-- Activity --
Lines from the one containing "## Vulnerability Chain" through the final line of the entries below: reproduce them exactly, all of them and only them.

** Opening Dataset records block **

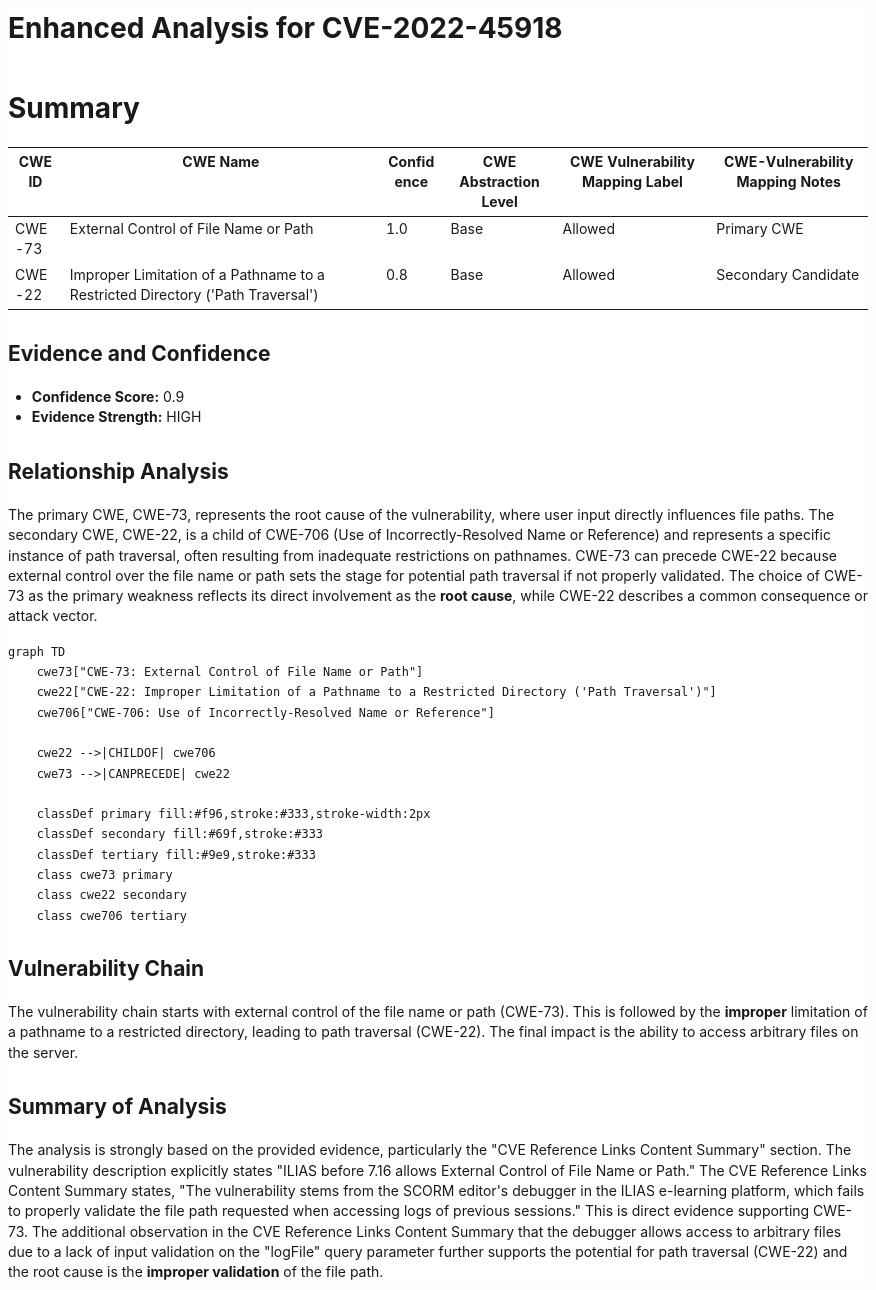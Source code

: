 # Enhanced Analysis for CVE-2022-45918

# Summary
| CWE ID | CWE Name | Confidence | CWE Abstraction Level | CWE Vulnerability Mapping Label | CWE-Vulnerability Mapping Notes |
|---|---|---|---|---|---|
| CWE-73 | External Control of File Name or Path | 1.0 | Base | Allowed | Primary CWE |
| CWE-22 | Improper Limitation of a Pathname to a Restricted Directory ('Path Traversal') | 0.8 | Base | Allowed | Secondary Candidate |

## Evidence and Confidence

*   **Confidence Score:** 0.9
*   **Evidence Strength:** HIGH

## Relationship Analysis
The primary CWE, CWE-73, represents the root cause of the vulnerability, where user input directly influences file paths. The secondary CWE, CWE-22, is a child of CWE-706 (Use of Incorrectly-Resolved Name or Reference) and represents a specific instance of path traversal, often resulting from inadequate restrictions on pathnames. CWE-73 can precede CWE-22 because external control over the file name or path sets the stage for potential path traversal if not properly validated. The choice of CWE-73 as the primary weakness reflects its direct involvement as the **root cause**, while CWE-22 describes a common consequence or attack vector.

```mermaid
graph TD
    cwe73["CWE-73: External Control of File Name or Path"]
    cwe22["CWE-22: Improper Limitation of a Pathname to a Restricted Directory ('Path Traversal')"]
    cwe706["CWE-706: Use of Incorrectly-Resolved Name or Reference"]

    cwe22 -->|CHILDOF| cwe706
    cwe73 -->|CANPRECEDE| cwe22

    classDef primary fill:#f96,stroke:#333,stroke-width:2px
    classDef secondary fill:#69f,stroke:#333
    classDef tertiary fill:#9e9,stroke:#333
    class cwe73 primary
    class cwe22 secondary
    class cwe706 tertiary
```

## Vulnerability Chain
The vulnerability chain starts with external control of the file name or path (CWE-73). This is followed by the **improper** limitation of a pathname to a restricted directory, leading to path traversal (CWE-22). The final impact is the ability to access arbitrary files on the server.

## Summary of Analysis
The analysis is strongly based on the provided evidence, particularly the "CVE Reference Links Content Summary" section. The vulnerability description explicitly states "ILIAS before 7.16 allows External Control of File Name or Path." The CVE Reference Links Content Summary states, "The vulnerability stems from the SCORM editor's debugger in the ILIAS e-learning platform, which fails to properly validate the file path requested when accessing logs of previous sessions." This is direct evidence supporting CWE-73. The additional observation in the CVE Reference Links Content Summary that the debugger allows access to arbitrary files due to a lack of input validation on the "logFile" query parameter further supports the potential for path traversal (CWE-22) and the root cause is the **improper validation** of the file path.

** Closing Dataset records block **

-- Exercise result --
## Vulnerability Chain
The vulnerability chain starts with external control of the file name or path (CWE-73). This is followed by the **improper** limitation of a pathname to a restricted directory, leading to path traversal (CWE-22). The final impact is the ability to access arbitrary files on the server.

## Summary of Analysis
The analysis is strongly based on the provided evidence, particularly the "CVE Reference Links Content Summary" section. The vulnerability description explicitly states "ILIAS before 7.16 allows External Control of File Name or Path." The CVE Reference Links Content Summary states, "The vulnerability stems from the SCORM editor's debugger in the ILIAS e-learning platform, which fails to properly validate the file path requested when accessing logs of previous sessions." This is direct evidence supporting CWE-73. The additional observation in the CVE Reference Links Content Summary that the debugger allows access to arbitrary files due to a lack of input validation on the "logFile" query parameter further supports the potential for path traversal (CWE-22) and the root cause is the **improper validation** of the file path.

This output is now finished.